▽

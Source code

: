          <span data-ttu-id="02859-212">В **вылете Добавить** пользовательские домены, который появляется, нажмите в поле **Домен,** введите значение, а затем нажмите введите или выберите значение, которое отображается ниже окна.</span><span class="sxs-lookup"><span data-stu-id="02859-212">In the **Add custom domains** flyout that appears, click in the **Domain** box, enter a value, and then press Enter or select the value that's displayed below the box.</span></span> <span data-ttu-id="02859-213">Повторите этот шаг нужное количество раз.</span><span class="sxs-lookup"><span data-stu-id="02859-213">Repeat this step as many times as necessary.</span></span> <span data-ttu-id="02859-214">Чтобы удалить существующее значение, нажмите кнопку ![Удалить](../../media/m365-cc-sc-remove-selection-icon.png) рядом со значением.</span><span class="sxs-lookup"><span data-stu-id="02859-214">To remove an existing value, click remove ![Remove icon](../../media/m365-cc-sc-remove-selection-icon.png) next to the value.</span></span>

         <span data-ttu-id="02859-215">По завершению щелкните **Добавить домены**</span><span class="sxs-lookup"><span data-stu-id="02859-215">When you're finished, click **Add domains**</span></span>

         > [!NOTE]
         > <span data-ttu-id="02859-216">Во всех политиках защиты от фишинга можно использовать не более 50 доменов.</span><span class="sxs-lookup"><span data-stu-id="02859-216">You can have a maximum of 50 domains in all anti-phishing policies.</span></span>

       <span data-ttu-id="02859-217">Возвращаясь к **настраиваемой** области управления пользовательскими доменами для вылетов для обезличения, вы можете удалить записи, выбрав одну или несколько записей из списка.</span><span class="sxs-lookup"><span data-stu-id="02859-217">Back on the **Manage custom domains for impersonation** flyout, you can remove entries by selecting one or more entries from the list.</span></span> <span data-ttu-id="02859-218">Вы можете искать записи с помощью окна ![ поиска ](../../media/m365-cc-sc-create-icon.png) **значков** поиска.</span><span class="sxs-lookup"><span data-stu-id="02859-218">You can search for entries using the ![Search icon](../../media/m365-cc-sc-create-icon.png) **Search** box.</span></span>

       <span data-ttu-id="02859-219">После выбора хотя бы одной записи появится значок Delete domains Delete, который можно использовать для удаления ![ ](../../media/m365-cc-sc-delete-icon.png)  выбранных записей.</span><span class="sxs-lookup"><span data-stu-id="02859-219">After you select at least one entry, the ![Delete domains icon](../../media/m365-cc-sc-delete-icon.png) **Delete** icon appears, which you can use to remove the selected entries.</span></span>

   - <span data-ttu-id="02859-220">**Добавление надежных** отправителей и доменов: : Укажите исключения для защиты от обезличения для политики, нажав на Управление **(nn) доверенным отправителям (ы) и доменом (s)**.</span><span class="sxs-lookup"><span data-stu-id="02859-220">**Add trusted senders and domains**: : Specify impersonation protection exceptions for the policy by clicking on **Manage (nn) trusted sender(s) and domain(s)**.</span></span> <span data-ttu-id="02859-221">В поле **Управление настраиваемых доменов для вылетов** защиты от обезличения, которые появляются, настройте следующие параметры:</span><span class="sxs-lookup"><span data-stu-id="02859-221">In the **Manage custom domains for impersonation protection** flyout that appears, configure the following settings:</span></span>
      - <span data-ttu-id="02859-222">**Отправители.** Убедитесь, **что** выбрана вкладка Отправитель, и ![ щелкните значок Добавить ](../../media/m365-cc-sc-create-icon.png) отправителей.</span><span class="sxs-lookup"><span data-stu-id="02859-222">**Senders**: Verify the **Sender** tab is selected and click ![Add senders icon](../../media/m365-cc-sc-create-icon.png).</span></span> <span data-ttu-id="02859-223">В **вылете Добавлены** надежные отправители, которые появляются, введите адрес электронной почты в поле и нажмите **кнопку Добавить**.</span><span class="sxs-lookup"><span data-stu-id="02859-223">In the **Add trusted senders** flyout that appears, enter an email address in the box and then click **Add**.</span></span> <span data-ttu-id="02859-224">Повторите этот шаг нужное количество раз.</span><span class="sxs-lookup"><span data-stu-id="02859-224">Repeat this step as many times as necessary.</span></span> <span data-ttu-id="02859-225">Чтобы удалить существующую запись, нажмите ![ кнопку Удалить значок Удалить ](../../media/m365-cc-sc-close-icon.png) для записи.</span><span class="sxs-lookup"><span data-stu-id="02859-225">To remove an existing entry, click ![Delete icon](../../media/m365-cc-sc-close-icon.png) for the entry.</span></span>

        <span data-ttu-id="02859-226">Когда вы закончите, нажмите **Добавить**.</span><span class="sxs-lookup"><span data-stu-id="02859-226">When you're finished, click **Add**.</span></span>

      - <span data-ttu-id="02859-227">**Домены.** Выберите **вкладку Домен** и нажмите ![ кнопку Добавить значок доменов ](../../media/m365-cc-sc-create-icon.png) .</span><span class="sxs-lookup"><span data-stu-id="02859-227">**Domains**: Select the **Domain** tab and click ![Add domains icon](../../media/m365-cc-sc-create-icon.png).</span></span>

△

- **WHAT THE EXERCISE ASKS**
Reproduce the listing above verbatim, from first line to last.

- **ANSWER SPACE**
Source code

:          <span data-ttu-id="02859-212">В **вылете Добавить** пользовательские домены, который появляется, нажмите в поле **Домен,** введите значение, а затем нажмите введите или выберите значение, которое отображается ниже окна.</span><span class="sxs-lookup"><span data-stu-id="02859-212">In the **Add custom domains** flyout that appears, click in the **Domain** box, enter a value, and then press Enter or select the value that's displayed below the box.</span></span> <span data-ttu-id="02859-213">Повторите этот шаг нужное количество раз.</span><span class="sxs-lookup"><span data-stu-id="02859-213">Repeat this step as many times as necessary.</span></span> <span data-ttu-id="02859-214">Чтобы удалить существующее значение, нажмите кнопку ![Удалить](../../media/m365-cc-sc-remove-selection-icon.png) рядом со значением.</span><span class="sxs-lookup"><span data-stu-id="02859-214">To remove an existing value, click remove ![Remove icon](../../media/m365-cc-sc-remove-selection-icon.png) next to the value.</span></span>

         <span data-ttu-id="02859-215">По завершению щелкните **Добавить домены**</span><span class="sxs-lookup"><span data-stu-id="02859-215">When you're finished, click **Add domains**</span></span>

         > [!NOTE]
         > <span data-ttu-id="02859-216">Во всех политиках защиты от фишинга можно использовать не более 50 доменов.</span><span class="sxs-lookup"><span data-stu-id="02859-216">You can have a maximum of 50 domains in all anti-phishing policies.</span></span>

       <span data-ttu-id="02859-217">Возвращаясь к **настраиваемой** области управления пользовательскими доменами для вылетов для обезличения, вы можете удалить записи, выбрав одну или несколько записей из списка.</span><span class="sxs-lookup"><span data-stu-id="02859-217">Back on the **Manage custom domains for impersonation** flyout, you can remove entries by selecting one or more entries from the list.</span></span> <span data-ttu-id="02859-218">Вы можете искать записи с помощью окна ![ поиска ](../../media/m365-cc-sc-create-icon.png) **значков** поиска.</span><span class="sxs-lookup"><span data-stu-id="02859-218">You can search for entries using the ![Search icon](../../media/m365-cc-sc-create-icon.png) **Search** box.</span></span>

       <span data-ttu-id="02859-219">После выбора хотя бы одной записи появится значок Delete domains Delete, который можно использовать для удаления ![ ](../../media/m365-cc-sc-delete-icon.png)  выбранных записей.</span><span class="sxs-lookup"><span data-stu-id="02859-219">After you select at least one entry, the ![Delete domains icon](../../media/m365-cc-sc-delete-icon.png) **Delete** icon appears, which you can use to remove the selected entries.</span></span>

   - <span data-ttu-id="02859-220">**Добавление надежных** отправителей и доменов: : Укажите исключения для защиты от обезличения для политики, нажав на Управление **(nn) доверенным отправителям (ы) и доменом (s)**.</span><span class="sxs-lookup"><span data-stu-id="02859-220">**Add trusted senders and domains**: : Specify impersonation protection exceptions for the policy by clicking on **Manage (nn) trusted sender(s) and domain(s)**.</span></span> <span data-ttu-id="02859-221">В поле **Управление настраиваемых доменов для вылетов** защиты от обезличения, которые появляются, настройте следующие параметры:</span><span class="sxs-lookup"><span data-stu-id="02859-221">In the **Manage custom domains for impersonation protection** flyout that appears, configure the following settings:</span></span>
      - <span data-ttu-id="02859-222">**Отправители.** Убедитесь, **что** выбрана вкладка Отправитель, и ![ щелкните значок Добавить ](../../media/m365-cc-sc-create-icon.png) отправителей.</span><span class="sxs-lookup"><span data-stu-id="02859-222">**Senders**: Verify the **Sender** tab is selected and click ![Add senders icon](../../media/m365-cc-sc-create-icon.png).</span></span> <span data-ttu-id="02859-223">В **вылете Добавлены** надежные отправители, которые появляются, введите адрес электронной почты в поле и нажмите **кнопку Добавить**.</span><span class="sxs-lookup"><span data-stu-id="02859-223">In the **Add trusted senders** flyout that appears, enter an email address in the box and then click **Add**.</span></span> <span data-ttu-id="02859-224">Повторите этот шаг нужное количество раз.</span><span class="sxs-lookup"><span data-stu-id="02859-224">Repeat this step as many times as necessary.</span></span> <span data-ttu-id="02859-225">Чтобы удалить существующую запись, нажмите ![ кнопку Удалить значок Удалить ](../../media/m365-cc-sc-close-icon.png) для записи.</span><span class="sxs-lookup"><span data-stu-id="02859-225">To remove an existing entry, click ![Delete icon](../../media/m365-cc-sc-close-icon.png) for the entry.</span></span>

        <span data-ttu-id="02859-226">Когда вы закончите, нажмите **Добавить**.</span><span class="sxs-lookup"><span data-stu-id="02859-226">When you're finished, click **Add**.</span></span>

      - <span data-ttu-id="02859-227">**Домены.** Выберите **вкладку Домен** и нажмите ![ кнопку Добавить значок доменов ](../../media/m365-cc-sc-create-icon.png) .</span><span class="sxs-lookup"><span data-stu-id="02859-227">**Domains**: Select the **Domain** tab and click ![Add domains icon](../../media/m365-cc-sc-create-icon.png).</span></span>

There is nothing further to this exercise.